Au-delà de l’ère du temps… La chronique de Jean-René Garcia

 

Sommes-nous en train de changer d’ère ? Si l’article de Francis Fukuyama en 1989, La fin de l’histoire ?, après la chute du communisme soviétique, a longtemps raisonné dans les enceintes universitaires, il semblerait que ses prédictions, il est vrai, teintées d’ironie et de provocation, ne se soient pas réalisées. Non ! Pour le dire autrement Hegel n’est pas mort avec Francis Fukuyama. Il est décédé, il y a bien longtemps, d’une chute à force de marcher sur la tête.

Pourtant, il semblerait bien que les débats actuels sur la qualité de l’air semblent nous faire entrer dans une nouvelle ère. Changer d’ère était déjà le premier livre rédigé par un jeune professeur de Droit dans la fin des années 1980 qui, avec l’aide de grands intellectuels, tentait d’appréhender les changements de société de la fin du XXème siècle. Trente ans après, le jeune professeur de droit, Jean-Michel Blanquer, est devenu Ministre de l’Education Nationale, de la jeunesse et de la vie associative et tente à sa manière d’adapter l’éducation à une nouvelle ère, qu’il appelle l’« Ecole de la Confiance ».

Mais au-delà de l’ère du temps, force est de constater que nous sommes dorénavant face à un changement complet de paradigmes de la société. Les mots « révoltes », « révolutions », « indignation » se répandent dans le langage commun peut-être avec encore plus de vigueur que lorsqu’ils avaient une connotation bien plus politisée qu’il y a cinquante ans. Un récent sondage démontre que 62% des jeunes seraient prêts à se révolter. Encore faudrait-il savoir contre quoi se révolter. Contre la pression fiscale, la transition écologique, la vie chère, les fins de mois réellement difficiles d’une grande partie de la population. Pourquoi pas ?

Mais révolte n’est pas révolution. Par quoi changer ce vieux système politique qui ne semble plus adapté aux vœux des citoyens français. N’oublions pas, comme nous le rappelait Hanna Arendt dans sa comparaison des révolutions Française et Américaine, « une révolution n’a jamais résolu la question de la pauvreté ; toute tentative pour résoudre la question sociale par des voies politiques mène à la terreur ; le pouvoir vient du Peuple mais la citoyenneté dérive de la Constitution ». Peut-être ? Est-ce pour autant qu’il ne faut pas se révolter ou « révolutionner ». Nul ne saurait le dire. « Si vous êtes capables de trembler d’indignation chaque fois qu’il se commet une injustice dans le monde, alors nous sommes camarades », disait Che Guevara. Mais il faudrait définir peut-être mieux ce que l’on entend par injustice dans un monde si complexe que chaque décision prise peut avoir des conséquences si graves pour chacun de nous.
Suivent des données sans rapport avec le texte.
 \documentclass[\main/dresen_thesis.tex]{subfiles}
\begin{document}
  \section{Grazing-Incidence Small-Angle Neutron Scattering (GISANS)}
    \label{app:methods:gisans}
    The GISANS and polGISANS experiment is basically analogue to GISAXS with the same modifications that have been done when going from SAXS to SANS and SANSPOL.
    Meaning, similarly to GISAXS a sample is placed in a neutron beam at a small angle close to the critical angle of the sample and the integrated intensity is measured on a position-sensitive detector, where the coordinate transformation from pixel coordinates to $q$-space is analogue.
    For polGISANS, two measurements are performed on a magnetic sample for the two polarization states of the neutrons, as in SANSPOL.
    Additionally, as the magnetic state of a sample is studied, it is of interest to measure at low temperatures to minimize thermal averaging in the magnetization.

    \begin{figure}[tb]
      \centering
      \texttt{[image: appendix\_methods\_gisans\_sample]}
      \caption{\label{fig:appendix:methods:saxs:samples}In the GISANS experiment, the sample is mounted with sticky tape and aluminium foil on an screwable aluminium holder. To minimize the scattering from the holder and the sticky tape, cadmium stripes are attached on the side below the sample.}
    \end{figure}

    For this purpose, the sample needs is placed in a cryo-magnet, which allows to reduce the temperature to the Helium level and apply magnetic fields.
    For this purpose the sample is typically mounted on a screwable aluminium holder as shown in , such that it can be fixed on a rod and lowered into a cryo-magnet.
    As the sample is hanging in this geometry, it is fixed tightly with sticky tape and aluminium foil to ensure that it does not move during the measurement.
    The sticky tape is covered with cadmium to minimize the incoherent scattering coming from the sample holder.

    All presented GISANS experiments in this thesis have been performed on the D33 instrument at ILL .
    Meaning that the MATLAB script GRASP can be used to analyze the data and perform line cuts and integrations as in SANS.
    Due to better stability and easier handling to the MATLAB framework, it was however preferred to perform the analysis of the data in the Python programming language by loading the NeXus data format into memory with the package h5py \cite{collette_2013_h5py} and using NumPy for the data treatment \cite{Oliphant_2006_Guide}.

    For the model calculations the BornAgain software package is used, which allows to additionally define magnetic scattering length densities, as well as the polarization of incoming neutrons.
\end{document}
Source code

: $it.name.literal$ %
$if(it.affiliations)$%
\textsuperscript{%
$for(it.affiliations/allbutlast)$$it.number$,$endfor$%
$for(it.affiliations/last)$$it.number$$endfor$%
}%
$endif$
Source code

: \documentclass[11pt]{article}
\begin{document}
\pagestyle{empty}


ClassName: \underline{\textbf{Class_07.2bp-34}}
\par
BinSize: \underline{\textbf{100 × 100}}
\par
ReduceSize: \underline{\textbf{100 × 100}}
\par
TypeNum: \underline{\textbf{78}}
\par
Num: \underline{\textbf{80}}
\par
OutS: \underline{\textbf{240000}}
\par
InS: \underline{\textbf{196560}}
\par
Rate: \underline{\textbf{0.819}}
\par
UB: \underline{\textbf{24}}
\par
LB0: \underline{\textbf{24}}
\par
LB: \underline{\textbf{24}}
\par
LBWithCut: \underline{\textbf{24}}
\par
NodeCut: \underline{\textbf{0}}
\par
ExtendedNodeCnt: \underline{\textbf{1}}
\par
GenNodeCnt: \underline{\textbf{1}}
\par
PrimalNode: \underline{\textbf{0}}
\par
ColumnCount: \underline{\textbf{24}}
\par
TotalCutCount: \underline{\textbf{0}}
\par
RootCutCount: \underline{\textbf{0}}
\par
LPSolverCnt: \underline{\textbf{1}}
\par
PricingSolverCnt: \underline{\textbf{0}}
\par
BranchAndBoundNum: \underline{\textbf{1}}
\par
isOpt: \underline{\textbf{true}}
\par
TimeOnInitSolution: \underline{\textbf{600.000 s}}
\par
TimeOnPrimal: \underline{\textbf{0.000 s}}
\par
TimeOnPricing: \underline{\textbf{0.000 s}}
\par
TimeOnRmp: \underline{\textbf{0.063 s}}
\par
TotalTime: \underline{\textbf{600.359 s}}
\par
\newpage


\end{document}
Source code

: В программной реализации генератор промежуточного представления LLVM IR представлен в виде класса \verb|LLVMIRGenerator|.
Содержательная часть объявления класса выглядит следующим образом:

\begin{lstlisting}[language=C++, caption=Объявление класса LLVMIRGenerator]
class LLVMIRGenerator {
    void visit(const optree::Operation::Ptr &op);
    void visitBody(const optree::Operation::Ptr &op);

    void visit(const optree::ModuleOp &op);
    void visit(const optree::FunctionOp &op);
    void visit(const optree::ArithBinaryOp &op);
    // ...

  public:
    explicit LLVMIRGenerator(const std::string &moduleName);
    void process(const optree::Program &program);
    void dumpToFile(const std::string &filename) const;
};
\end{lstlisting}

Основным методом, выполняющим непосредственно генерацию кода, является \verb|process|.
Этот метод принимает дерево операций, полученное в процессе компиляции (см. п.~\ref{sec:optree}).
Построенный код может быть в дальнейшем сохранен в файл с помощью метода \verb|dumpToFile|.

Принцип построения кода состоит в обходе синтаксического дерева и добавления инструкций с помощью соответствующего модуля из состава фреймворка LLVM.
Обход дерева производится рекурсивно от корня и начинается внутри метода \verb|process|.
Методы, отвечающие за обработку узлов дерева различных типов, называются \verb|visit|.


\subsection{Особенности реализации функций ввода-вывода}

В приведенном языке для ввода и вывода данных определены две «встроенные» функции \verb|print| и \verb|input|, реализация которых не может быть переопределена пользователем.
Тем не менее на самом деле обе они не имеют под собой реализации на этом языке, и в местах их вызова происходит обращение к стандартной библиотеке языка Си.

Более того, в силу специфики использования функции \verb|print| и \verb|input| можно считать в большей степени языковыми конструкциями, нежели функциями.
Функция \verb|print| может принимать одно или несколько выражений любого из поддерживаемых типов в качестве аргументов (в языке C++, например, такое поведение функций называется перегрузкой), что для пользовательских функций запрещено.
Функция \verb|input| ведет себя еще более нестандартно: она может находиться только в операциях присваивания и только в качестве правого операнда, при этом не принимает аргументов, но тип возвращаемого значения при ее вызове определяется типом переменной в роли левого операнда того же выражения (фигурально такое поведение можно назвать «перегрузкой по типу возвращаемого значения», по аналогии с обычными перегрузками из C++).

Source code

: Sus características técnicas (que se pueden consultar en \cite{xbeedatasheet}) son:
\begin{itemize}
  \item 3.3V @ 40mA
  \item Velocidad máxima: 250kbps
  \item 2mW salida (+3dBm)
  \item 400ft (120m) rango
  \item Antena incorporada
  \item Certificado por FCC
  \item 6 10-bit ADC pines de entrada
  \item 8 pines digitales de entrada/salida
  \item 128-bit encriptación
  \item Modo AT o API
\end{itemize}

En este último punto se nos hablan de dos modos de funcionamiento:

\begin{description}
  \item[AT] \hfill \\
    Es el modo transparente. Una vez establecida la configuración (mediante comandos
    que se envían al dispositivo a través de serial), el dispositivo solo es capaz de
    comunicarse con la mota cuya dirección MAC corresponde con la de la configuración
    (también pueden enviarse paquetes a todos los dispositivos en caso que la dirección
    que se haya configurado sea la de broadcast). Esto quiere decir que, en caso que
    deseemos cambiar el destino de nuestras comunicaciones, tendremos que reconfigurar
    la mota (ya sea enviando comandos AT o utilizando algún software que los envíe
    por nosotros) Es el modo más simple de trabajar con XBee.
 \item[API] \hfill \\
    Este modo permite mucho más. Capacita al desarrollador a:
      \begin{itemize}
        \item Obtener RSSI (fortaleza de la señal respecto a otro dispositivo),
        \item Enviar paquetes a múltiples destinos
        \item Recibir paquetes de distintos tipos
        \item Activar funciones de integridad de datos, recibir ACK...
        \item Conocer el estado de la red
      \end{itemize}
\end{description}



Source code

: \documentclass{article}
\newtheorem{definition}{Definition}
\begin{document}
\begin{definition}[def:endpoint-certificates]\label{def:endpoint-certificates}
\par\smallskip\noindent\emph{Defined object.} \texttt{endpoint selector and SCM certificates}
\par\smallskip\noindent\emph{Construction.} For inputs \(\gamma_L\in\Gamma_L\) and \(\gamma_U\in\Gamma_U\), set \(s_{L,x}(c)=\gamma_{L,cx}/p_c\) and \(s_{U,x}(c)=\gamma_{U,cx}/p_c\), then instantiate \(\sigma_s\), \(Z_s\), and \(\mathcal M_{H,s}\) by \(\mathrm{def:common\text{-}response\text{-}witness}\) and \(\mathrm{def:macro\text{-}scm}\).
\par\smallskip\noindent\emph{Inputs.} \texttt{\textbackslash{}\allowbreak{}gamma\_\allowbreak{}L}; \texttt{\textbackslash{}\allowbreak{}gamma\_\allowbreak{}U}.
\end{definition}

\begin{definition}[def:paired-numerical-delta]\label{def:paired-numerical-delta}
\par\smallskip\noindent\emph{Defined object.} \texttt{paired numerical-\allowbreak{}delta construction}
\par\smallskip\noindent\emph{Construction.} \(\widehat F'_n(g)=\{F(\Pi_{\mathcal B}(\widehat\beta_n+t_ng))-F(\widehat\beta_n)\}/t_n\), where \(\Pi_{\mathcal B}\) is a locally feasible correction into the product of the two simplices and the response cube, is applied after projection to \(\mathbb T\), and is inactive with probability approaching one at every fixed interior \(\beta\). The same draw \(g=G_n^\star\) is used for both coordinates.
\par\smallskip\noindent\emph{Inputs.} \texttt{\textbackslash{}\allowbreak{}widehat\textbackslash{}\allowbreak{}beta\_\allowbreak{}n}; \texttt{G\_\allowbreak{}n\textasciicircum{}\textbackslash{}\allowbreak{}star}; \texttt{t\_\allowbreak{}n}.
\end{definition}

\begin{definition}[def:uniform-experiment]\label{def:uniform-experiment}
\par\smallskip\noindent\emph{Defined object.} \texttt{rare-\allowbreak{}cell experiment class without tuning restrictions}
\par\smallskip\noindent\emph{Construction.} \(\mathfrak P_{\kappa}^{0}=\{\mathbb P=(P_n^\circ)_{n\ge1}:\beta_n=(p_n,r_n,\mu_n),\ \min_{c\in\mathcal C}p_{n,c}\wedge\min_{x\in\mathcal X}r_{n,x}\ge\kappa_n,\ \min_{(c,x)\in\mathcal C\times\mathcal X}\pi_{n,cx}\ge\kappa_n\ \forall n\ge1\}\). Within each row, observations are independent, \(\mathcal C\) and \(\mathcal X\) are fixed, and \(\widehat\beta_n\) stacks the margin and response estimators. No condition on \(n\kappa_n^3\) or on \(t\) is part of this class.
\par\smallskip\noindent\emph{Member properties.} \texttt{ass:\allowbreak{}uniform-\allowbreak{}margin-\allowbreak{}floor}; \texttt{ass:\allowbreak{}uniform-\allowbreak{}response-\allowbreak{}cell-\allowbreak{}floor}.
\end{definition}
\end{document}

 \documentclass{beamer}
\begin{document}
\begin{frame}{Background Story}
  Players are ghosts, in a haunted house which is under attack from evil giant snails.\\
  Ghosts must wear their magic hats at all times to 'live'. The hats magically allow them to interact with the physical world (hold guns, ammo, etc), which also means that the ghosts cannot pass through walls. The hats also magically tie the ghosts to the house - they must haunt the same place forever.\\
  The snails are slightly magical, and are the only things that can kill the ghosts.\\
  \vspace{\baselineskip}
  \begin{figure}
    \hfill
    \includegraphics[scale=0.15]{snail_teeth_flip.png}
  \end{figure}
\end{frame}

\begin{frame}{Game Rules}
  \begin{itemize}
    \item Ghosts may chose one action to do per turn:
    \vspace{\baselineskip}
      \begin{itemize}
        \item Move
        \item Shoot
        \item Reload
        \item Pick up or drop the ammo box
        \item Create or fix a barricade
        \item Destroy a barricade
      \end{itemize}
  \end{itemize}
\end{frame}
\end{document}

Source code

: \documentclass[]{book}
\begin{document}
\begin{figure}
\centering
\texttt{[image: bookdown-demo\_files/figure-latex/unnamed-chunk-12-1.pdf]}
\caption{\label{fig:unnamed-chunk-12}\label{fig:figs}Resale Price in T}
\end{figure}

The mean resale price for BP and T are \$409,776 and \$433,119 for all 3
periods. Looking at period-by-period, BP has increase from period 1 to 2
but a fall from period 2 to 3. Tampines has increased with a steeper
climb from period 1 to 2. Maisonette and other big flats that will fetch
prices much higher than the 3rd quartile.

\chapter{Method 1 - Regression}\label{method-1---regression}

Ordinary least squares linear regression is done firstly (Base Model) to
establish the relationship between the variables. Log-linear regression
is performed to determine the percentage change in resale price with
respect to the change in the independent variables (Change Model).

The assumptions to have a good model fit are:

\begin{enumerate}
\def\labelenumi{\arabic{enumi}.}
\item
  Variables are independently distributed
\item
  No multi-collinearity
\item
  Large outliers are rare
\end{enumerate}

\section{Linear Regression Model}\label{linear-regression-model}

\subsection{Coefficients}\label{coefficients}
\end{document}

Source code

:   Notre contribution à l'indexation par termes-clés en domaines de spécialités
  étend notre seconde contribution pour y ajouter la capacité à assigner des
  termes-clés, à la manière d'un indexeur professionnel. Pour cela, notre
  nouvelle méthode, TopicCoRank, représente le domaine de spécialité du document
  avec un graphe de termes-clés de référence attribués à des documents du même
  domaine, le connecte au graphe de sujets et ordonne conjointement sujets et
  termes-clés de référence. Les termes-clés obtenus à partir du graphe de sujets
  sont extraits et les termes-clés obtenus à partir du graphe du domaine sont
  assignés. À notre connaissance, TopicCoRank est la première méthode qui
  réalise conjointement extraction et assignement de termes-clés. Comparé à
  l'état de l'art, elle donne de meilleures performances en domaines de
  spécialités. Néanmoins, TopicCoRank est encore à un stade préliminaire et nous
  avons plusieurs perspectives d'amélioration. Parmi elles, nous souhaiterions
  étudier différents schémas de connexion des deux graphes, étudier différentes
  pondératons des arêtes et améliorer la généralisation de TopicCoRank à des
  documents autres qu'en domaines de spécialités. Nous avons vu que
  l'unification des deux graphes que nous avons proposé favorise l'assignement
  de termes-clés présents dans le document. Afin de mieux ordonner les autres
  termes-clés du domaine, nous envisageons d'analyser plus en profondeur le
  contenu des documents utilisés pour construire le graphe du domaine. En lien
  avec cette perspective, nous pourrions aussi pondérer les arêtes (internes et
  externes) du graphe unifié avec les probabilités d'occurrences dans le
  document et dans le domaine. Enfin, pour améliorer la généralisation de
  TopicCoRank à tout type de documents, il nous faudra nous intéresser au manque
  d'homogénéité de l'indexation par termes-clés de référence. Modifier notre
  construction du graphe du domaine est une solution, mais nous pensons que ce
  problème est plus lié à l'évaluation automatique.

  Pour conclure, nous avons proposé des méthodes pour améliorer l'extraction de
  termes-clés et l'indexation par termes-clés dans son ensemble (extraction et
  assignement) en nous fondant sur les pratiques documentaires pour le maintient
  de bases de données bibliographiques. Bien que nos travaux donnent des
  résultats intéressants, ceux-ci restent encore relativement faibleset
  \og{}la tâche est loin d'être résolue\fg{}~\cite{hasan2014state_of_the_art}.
Alors, comme le disait Jean-Michel Blanquer, le professeur de Droit, oui, nous sommes en train de Changer d’ère. Mais nous ne connaissons pas encore les ressorts, les mécanismes et le fonctionnement de cette ère nouvelle. Cela ne sera sûrement pas une ère de repos ! C’est peut-être le danger qui nous attend au coin de la rue de cette nouvelle ère.

Pourtant Nietzche nous avait déjà prévenus dans le Gai savoir : « Tu es perdu si tu crois au danger… ».

 

Jean-René Garcia

Jean-René Garcia est vice-doyen de la Faculté de Droit de l’Université Paris 13 – Sorbonne Paris Cité. Professeur des universités associé en Droit public. Directeur de programme au Collège international de Philosophie.